Leer en los buses, como en los baños, era un acto común en la era pre smartphone. Las idas y vueltas de la Universidad Católica a casa me tomaban, aproximadamente, cuatro horas diarias. Veinte horas semanales.
Ochenta horas por mes y, al año, casi mil horas de mi vida atrapado en las congestiones vehiculares. No estaba dispuesto a perderlas. Por supuesto, estudiaba. Por supuesto, meditaba. Pero lo que más hice durante esas más de 5 mil horas fue leer. Allí inicié mi amistad con Stendhal y sus dos colores: Rojo y negro. La fortalecí con su Cartuja de Parma. Consumí hasta el hartazgo a Alfredo Bryce Echenique y, escandalizado, viajé leyendo a Vargas Llosa.
La lectura es un vicio egoísta, solitario, introspectivo; cosa que se diría imposible en los viajes en
bus. Y, en efecto, por momentos lo fue. Un buen amigo, sanmarquino él, defendía a capa y espada la
lectura de cierto género literario el cual, valgan verdades, aún no había explorado. Indignado, aseguraba que no leer a George Bataille era una escultura a la ignorancia. Ante mi mirada de escepticismo, me prometió prestarme el libro. Así lo hizo.

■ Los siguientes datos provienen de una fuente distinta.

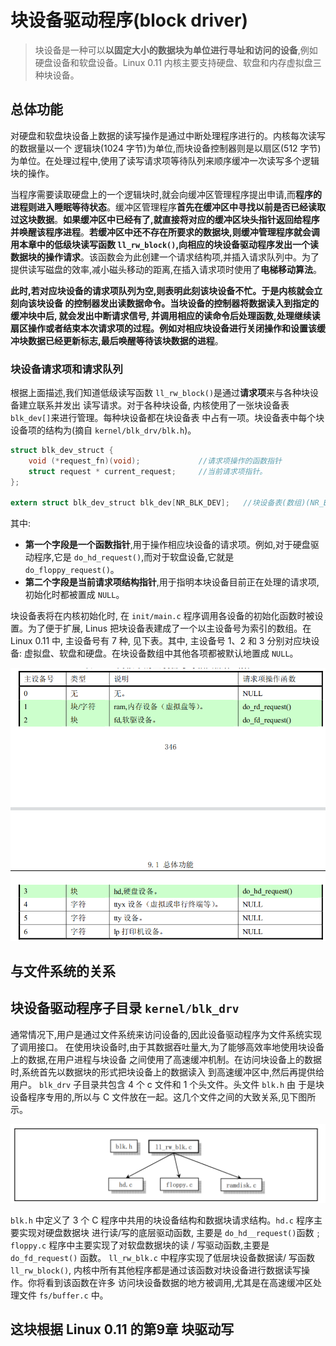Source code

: # 块设备驱动程序(block driver)

> 块设备是一种可以**以固定大小的数据块为单位进行寻址和访问的设备**,例如硬盘设备和软盘设备。Linux  0.11 内核主要支持硬盘、软盘和内存虚拟盘三种块设备。

## 总体功能

对硬盘和软盘块设备上数据的读写操作是通过中断处理程序进行的。内核每次读写的数据量以一个 逻辑块(1024 字节)为单位,而块设备控制器则是以扇区(512 字节)为单位。在处理过程中,使用了读写请求项等待队列来顺序缓冲一次读写多个逻辑块的操作。

当程序需要读取硬盘上的一个逻辑块时,就会向缓冲区管理程序提出申请,而**程序的进程则进入睡眠等待状态**。缓冲区管理程序**首先在缓冲区中寻找以前是否已经读取过这块数据**。**如果缓冲区中已经有了,就直接将对应的缓冲区块头指针返回给程序并唤醒该程序进程**。**若缓冲区中还不存在所要求的数据块,则缓冲管理程序就会调用本章中的低级块读写函数 `ll_rw_block()`,向相应的块设备驱动程序发出一个读数据块的操作请求**。该函数会为此创建一个请求结构项,并插入请求队列中。为了提供读写磁盘的效率,减小磁头移动的距离,在插入请求项时使用了**电梯移动算法**。

**此时,若对应块设备的请求项队列为空,则表明此刻该块设备不忙。于是内核就会立刻向该块设备 的控制器发出读数据命令。当块设备的控制器将数据读入到指定的缓冲块中后, 就会发出中断请求信号, 并调用相应的读命令后处理函数,处理继续读扇区操作或者结束本次请求项的过程。例如对相应块设备进行关闭操作和设置该缓冲块数据已经更新标志,最后唤醒等待该块数据的进程**。

### 块设备请求项和请求队列
根据上面描述,我们知道低级读写函数 `ll_rw_block()`是通过**请求项**来与各种块设备建立联系并发出 读写请求。对于各种块设备, 内核使用了一张块设备表 `blk_dev[]`来进行管理。每种块设备都在块设备表 中占有一项。块设备表中每个块设备项的结构为(摘自 `kernel/blk_drv/blk.h`)。
```c
struct blk_dev_struct {
	void (*request_fn)(void);             //请求项操作的函数指针
	struct request * current_request;     //当前请求项指针。
};

extern struct blk_dev_struct blk_dev[NR_BLK_DEV];   //块设备表(数组)(NR_BLK_DEV=7)。
```

其中:

- **第一个字段是一个函数指针**,用于操作相应块设备的请求项。例如,对于硬盘驱动程序,它是 `do_hd_request()`,而对于软盘设备,它就是 `do_floppy_request()`。
- **第二个字段是当前请求项结构指针**,用于指明本块设备目前正在处理的请求项,初始化时都被置成 `NULL`。

块设备表将在内核初始化时, 在 `init/main.c` 程序调用各设备的初始化函数时被设置。为了便于扩展, Linus 把块设备表建成了一个以主设备号为索引的数组。在 Linux 0.11 中, 主设备号有 7 种, 见下表。其中, 主设备号 1、2 和 3 分别对应块设备: 虚拟盘、软盘和硬盘。在块设备数组中其他各项都被默认地置成 `NULL`。

![blk_devs](README.assets/blk_devs.png)



## 与文件系统的关系

## 块设备驱动程序子目录 `kernel/blk_drv`

通常情况下,用户是通过文件系统来访问设备的,因此设备驱动程序为文件系统实现了调用接口。 在使用块设备时,由于其数据吞吐量大,为了能够高效率地使用块设备上的数据,在用户进程与块设备 之间使用了高速缓冲机制。在访问块设备上的数据时,系统首先以数据块的形式把块设备上的数据读入 到高速缓冲区中,然后再提供给用户。 `blk_drv` 子目录共包含 4 个 c 文件和 1 个头文件。头文件 `blk.h` 由 于是块设备程序专用的,所以与 C 文件放在一起。这几个文件之间的大致关系,见下图所示。

![kernel_blk_drv](README.assets/kernel_blk_drv.png)

`blk.h` 中定义了 3 个 C 程序中共用的块设备结构和数据块请求结构。`hd.c` 程序主要实现对硬盘数据块 进行读/写的底层驱动函数, 主要是 `do_hd__request()`函数﹔ `floppy.c` 程序中主要实现了对软盘数据块的读 / 写驱动函数,主要是 `do_fd_request()` 函数。 `ll_rw_blk.c`  中程序实现了低层块设备数据读/ 写函数 `ll_rw_block()`, 内核中所有其他程序都是通过该函数对块设备进行数据读写操作。你将看到该函数在许多 访问块设备数据的地方被调用,尤其是在高速缓冲区处理文件 `fs/buffer.c` 中。



## 这块根据 Linux 0.11 的第9章 块驱动写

6 p.m. Los buses y combis forman filas que serpentean sobre la avenida La Marina y que luego se aletargarán sobre la Javier Prado. Algo de frío impulsa a los viajeros a cerrar las ventanillas. El vapor de la respiración se mezcla con los aromas de los pasajeros en el final de su jornada. La lentitud del movimiento vehicular es como una procesión al dios hogar amenizada con La hora del lonchecito, fondo musical para la travesía de dos horas de vuelta a casa. Abrí el libro. Mi mirada recorría cada sugerente línea que estimulaba el lado más oscuro de la imaginación al punto que, en cierto momento de la lectura de esa primera carilla, me llené de vergüenza. Cuando quise pasar a la siguiente página, la señora, una mujer mayor y robusta que se encontraba sentada junto a mí, me pidió que aún no la pase, pues no había terminado de leer la primera.
Los dos viajamos y leímos ruborizados todos el trayecto. Sé que la congestión vehicular es un problema. Conozco del tiempo perdido y de la falta de paz en nuestra ciudad, del mal humor que produce en todos; pero esa tarde, eso de la lectura egoísta, íntima, solitaria e introspectiva se quebró cuando esa señora y yo
compartimos el viaje y la lectura. Fuimos amigos accidentales, fieles, honestos, sabedores de este vínculo con fecha de caducidad que significaba compartir páginas prohibidas, atrapados en el tráfico de Lima.
Lima es salvaje: los que logren desarrollar la habilidad de leer apretados por la gente, faltos de aire fresco, junto a durmientes que en cada curva apoyan su cabeza en el hombro vecino, esquivando ladronzuelos carteristas, habrán ganado un tiempo que será invaluable, tanto que dejará de importar los paraderos que se nos pasaron por continuar pasando las páginas.